* **Exercise objective**: Where in the records does the word "hiệu" occur? Copy each line in which it does.

Stored data:
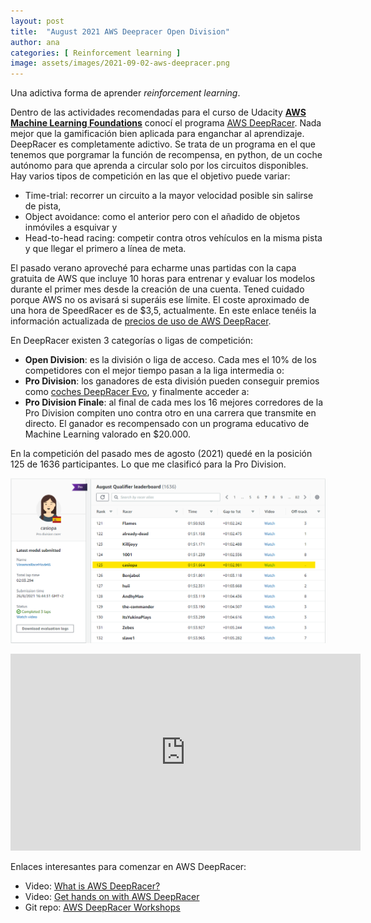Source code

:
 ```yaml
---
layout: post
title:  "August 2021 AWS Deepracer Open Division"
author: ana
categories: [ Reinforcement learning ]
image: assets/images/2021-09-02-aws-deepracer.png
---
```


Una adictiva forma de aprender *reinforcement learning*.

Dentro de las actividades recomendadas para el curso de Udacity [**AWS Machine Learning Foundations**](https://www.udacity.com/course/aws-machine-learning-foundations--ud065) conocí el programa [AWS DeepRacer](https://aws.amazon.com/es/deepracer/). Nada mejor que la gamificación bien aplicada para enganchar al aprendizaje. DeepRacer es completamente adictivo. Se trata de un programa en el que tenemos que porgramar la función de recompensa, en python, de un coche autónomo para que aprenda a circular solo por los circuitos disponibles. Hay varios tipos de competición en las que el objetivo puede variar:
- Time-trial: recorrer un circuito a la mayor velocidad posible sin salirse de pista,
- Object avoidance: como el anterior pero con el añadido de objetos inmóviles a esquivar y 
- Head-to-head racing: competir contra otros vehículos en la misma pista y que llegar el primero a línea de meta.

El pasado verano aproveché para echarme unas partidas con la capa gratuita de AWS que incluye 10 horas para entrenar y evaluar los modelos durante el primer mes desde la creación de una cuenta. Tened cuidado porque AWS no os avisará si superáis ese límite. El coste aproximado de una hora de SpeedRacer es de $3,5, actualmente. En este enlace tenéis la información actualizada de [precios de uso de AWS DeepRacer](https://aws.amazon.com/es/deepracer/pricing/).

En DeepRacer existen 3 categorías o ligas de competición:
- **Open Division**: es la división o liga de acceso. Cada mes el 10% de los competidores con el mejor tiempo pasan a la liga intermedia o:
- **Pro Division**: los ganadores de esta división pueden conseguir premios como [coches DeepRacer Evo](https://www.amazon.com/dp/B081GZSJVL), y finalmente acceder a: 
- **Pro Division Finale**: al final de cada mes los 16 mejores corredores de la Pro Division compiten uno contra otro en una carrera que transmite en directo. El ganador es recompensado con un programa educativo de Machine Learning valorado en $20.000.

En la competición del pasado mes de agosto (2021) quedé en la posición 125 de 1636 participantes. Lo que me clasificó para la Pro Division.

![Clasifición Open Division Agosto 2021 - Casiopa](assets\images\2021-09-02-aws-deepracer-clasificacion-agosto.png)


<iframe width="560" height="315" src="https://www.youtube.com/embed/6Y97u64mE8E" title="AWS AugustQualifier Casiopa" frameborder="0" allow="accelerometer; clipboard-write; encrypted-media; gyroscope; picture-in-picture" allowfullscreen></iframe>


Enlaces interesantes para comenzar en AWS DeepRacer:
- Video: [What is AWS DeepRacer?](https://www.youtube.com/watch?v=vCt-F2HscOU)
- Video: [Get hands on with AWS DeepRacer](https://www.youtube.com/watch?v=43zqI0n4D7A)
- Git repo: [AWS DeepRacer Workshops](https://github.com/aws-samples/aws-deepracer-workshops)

* * *

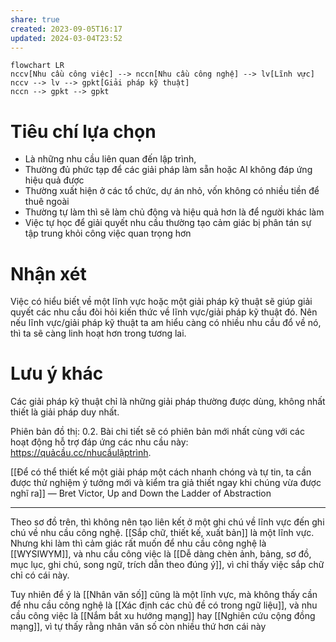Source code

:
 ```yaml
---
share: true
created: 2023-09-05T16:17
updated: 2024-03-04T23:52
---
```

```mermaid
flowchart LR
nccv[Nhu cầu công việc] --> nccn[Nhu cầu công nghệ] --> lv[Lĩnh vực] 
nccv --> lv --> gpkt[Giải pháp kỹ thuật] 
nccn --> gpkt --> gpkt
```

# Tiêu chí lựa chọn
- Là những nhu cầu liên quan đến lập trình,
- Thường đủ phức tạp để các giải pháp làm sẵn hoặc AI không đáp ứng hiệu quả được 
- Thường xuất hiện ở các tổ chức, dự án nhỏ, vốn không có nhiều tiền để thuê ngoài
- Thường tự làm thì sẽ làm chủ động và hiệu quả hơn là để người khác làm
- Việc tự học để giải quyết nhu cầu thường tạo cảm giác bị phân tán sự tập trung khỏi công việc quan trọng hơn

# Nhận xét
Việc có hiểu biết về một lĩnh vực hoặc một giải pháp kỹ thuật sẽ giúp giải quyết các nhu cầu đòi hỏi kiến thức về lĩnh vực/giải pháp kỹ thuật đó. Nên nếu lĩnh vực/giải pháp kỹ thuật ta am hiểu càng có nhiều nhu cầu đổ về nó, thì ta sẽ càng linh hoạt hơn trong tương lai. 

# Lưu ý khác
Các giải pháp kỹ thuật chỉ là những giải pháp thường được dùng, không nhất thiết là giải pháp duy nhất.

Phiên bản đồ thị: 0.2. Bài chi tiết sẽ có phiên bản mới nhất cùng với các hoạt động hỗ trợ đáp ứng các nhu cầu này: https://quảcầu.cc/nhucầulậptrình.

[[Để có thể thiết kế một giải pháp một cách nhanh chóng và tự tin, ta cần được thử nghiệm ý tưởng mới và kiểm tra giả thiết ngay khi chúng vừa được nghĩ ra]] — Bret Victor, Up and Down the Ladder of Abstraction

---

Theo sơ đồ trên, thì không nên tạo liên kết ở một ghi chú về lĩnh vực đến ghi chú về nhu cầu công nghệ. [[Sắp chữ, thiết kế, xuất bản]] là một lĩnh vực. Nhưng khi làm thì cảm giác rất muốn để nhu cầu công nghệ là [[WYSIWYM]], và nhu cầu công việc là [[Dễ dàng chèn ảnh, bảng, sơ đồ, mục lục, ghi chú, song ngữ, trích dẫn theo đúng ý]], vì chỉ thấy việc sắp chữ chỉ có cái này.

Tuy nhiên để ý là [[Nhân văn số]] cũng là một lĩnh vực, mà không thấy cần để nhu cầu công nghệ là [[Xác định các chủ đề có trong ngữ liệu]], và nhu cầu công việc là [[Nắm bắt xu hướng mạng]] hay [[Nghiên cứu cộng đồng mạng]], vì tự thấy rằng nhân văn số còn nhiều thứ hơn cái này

---

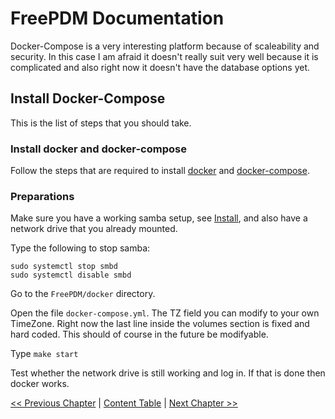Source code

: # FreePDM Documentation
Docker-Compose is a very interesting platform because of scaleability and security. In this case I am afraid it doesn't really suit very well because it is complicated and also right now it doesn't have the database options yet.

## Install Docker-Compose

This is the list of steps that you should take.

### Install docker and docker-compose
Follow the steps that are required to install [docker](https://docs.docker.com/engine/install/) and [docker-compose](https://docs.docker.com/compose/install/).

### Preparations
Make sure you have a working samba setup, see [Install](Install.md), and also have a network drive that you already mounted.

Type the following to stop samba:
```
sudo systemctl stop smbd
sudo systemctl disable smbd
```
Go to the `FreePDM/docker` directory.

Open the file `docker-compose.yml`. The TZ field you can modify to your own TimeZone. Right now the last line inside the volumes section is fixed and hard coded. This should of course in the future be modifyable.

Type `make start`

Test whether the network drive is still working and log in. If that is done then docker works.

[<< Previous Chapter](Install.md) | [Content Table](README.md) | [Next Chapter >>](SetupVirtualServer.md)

* **Written answer**:
- Thường đủ phức tạp để các giải pháp làm sẵn hoặc AI không đáp ứng hiệu quả được 
- Thường tự làm thì sẽ làm chủ động và hiệu quả hơn là để người khác làm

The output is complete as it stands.